Special Issue “Neural Network for Traffic Forecasting”

Traffic forecasting is an important research topic in intelligent transportation systems and smart cities. Various approaches have been proposed for solving this challenging problem with both complex spatial and temporal dependencies. More recently, neural networks have been proven to have a strong learning ability and are promising for a wide range of applications. This Special Issue aims to collect the state-of-the-art results of applying neural networks for traffic forecasting. A collection of five papers are accepted and included in this Special Issue, covering the latest methods such as Artificial Neural Networks (ANN), Physics-Informed Neural Networks (PINNs), spatio-temporal attention-boosted autoencoder and Deep Reinforcement Learning (DRL). These papers should be inspiring for researchers from the relevant fields.

The first paper is presented by Y. Zhao and J. Dong-O’Brien [1]. Previous traffic breakdown prediction models fail to consider on-ramp traffic flow. To fill this research gap, an ANN-based algorithm is developed in [1], which considers temporal and spatial correlations of the traffic conditions from the location of interest, the ramp, and the upstream and downstream segments. The numerical results demonstrate that the prediction of the probability of a traffic breakdown occurrence on freeway segments with merging traffic is improved in [1] with an accuracy of 96%.

The second paper is presented by D. Gatarić, N. Ruškić, B. Aleksić, et al. [2]. Road traffic accidents are difficult to predict because of a variety of subjective and objective factors and ANNs are adopted in [2] to solve this challenging problem.
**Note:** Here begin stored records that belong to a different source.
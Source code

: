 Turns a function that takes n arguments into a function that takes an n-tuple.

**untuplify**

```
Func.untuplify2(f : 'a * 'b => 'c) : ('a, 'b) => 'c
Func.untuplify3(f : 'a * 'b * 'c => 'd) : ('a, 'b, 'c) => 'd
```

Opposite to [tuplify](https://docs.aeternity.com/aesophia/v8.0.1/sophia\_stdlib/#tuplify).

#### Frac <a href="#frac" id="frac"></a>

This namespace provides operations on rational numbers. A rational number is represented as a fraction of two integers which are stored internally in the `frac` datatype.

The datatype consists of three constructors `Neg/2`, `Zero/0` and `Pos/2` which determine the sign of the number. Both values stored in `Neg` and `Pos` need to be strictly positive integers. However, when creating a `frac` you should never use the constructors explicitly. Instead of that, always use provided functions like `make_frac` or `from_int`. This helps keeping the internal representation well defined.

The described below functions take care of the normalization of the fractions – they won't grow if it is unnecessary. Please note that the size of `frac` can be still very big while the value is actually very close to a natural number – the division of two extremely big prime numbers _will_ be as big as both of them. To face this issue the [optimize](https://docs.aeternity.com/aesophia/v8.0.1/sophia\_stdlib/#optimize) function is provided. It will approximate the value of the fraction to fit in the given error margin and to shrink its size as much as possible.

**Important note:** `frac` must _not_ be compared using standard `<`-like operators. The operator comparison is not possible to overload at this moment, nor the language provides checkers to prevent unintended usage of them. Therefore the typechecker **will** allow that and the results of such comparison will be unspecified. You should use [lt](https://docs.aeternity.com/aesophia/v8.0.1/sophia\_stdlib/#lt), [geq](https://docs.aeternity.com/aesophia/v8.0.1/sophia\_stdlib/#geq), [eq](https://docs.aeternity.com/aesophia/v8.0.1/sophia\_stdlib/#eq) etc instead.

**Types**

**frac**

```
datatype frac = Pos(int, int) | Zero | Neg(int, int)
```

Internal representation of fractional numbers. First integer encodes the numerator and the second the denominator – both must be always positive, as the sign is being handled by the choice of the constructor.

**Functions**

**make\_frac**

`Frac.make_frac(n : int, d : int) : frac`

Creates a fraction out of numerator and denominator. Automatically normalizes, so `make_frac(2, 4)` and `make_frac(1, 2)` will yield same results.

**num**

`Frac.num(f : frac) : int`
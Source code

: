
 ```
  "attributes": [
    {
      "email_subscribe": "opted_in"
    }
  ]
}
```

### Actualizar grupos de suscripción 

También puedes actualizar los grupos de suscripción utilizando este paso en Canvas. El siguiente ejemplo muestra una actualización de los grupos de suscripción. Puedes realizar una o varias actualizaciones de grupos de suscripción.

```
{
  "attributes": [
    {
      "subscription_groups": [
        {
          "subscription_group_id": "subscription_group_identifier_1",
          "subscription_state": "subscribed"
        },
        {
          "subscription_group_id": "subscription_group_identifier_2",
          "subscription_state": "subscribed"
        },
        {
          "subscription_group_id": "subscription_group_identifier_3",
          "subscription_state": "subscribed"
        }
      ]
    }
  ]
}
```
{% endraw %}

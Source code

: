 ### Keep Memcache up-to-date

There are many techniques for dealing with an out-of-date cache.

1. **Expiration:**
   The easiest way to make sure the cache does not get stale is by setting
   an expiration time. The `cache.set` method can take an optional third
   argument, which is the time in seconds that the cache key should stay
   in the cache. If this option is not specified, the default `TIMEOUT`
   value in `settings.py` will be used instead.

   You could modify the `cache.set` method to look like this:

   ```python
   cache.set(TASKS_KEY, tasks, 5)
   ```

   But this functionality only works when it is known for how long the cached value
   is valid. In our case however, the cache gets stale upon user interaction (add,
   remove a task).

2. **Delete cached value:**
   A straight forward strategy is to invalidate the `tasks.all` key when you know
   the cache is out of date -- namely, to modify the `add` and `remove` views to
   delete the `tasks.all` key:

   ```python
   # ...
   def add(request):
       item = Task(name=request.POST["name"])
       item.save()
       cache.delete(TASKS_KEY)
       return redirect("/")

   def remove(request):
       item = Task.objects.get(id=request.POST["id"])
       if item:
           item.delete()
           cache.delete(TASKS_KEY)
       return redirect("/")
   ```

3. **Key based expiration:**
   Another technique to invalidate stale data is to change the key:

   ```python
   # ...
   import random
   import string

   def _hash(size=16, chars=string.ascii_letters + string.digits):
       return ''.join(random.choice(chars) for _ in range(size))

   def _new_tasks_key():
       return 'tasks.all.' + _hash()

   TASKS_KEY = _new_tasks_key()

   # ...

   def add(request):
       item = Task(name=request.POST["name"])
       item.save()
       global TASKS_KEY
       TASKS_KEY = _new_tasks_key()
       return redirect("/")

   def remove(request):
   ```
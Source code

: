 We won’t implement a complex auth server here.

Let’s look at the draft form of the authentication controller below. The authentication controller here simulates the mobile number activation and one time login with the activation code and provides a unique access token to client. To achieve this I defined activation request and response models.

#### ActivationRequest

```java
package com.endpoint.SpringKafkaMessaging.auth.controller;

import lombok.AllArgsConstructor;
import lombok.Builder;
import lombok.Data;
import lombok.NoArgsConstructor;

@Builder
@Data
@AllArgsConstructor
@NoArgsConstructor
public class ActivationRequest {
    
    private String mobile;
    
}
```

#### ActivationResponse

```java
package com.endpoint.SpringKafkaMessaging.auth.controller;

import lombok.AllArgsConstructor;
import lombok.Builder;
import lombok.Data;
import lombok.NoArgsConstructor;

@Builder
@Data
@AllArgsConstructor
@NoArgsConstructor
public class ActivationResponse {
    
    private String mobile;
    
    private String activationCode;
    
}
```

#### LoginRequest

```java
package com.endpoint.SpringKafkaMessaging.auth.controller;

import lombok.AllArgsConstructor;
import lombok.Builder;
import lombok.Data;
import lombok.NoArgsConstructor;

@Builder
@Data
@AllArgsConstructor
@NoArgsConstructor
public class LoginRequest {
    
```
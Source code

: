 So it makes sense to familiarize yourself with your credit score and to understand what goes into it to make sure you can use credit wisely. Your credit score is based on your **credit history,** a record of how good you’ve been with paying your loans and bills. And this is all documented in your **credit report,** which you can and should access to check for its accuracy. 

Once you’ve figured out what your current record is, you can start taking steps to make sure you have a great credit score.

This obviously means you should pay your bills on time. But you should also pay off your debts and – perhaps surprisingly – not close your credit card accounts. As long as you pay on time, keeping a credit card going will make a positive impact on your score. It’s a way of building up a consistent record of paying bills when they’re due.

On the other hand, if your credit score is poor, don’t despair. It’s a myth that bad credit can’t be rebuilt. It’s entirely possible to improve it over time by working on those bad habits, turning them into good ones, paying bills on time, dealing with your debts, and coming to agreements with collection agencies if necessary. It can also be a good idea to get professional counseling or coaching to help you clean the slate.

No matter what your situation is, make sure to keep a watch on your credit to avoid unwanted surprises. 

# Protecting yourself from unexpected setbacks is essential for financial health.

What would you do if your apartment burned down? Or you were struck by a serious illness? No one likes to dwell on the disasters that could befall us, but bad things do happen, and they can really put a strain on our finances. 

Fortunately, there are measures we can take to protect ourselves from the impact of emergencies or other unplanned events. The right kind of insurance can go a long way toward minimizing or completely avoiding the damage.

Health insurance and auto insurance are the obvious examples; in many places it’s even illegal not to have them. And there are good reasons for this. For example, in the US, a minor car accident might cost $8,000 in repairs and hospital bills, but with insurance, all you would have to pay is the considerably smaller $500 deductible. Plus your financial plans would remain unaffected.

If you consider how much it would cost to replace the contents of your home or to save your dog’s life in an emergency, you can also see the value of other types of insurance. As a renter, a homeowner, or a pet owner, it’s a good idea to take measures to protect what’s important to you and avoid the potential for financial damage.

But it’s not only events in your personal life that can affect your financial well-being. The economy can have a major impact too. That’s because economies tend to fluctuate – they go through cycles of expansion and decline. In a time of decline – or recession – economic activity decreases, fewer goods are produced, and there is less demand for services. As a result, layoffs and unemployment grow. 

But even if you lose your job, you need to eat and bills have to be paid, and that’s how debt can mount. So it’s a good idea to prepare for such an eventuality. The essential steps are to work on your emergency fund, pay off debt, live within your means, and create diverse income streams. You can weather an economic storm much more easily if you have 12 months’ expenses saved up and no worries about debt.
Two ANN models are presented to predict traffic accidents on common roads in the Republic of Serbia and the Republic of Srpska (Bosnia and Herzegovina). They consider various factors including road length, terrain type, road width, average daily traffic volume, and speed limit. The proposed two ANN models achieve the highest values of $r^2$ of 0.986, 0.988, and 0.977, and 0.990, 0.969, and 0.990, accordingly, for training, testing and validation cycles.

The third paper is presented by M. Usama, R. Ma, J. Hart, et al. [3]. Traditional model-driven and data-driven methods for traffic state estimation (TSE) are not satisfactory and a PINN framework is proposed to combine the advantages of both approaches and mitigate their limitations in [3]. The proposed framework obtains high-quality TSEs for a traffic network based on a small amount of observational speed data and outperforms existing solutions.

The fourth paper is presented by S. Fiorini, M. Ciavotta, and A. Maurino [4]. Because of the complex and nonlinear spatial and temporal dependencies hidden in urban mobility patterns, it is still challenging to predict the number of incoming and outgoing vehicles for different city areas. Spatio-temporal neural networks are proposed for solving this challenging problem in [4]. Specifically, a novel autoencoder architecture is proposed, which combines time-distributed convolutions, cascade hierarchical units and two distinct attention mechanisms. The proposed model effectively captures and exploits complex spatial and temporal patterns in mobility data and is proven effective for short-term flow prediction.

The fifth paper is presented by P. Karthikeyan, W. Chen, and P. Hsiung [5]. DRL-inspired autonomous intersection management is introduced in [5] to improve traffic environment efficiency and safety. The priority assignment model, the intersection-control model learning, and the safe brake control are used in the proposed scheme as three main modules. Using a simulation of urban mobility tools, the proposed approach is proven to be effective for intersection management.